09 Sep

freenx rules!

I use VNC quite heavily. In the office here, I work on a WinXP machine (not my choice…), and always have at least one VNC session open to the local server, ls1 (“Linux Server 1” – not imaginative, I know 😉 ). I sometimes connect to a local MacOSX box as well, when I’m trying to get something to work in Safari.

The biggest problem I have, though, is when I access my home machine, Monolith. The screen refreshes take about 10 seconds to complete through VNC!

There is an improved server/client protocal out there, though – the NX protocol. It is incredible how much improvement there is, when I connect to my home machine with it!

To try it out yourself, either grab a copy of the FreeNX package and build it yourself, or if you’re using Fedora, follow this list of instructions (which, handily, you can just paste into a tmp file and run as a script).

2 thoughts on “freenx rules!

  1. You realise X ismore efficient to local stuff? ssh -X linux-server and ‘xterm’ will be far lighter than VNC, or even NX over a LAN.
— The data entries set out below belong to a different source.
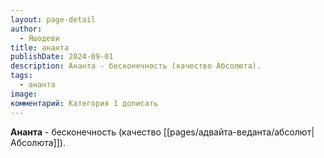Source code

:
 ```yaml
---
layout: page-detail
author:
  - Яшодеви
title: ананта
publishDate: 2024-09-01
description: Ананта - бесконечность (качество Абсолюта).
tags:
  - ананта
image: 
комментарий: Категория 1 дописать
---
```

**Ананта** - бесконечность (качество [[pages/адвайта-веданта/абсолют|Абсолюта]]).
  2. At home, I can do the ssh -X trick, but that’s not an option here in work, as far as I know (I’m working through WinXP).

    For plain-text work, I use Putty, a free SSH client for Windows.
    But, for graphical work (Konqueror, Kontact), I need something such as VNC/FreeNX if I’m working from Windows.

    One other benefit of VNC-like systems is that you can close down your local connection to the session, and pick up where you left off on another machine. This is not possible with direct connections to programs, as far as I know.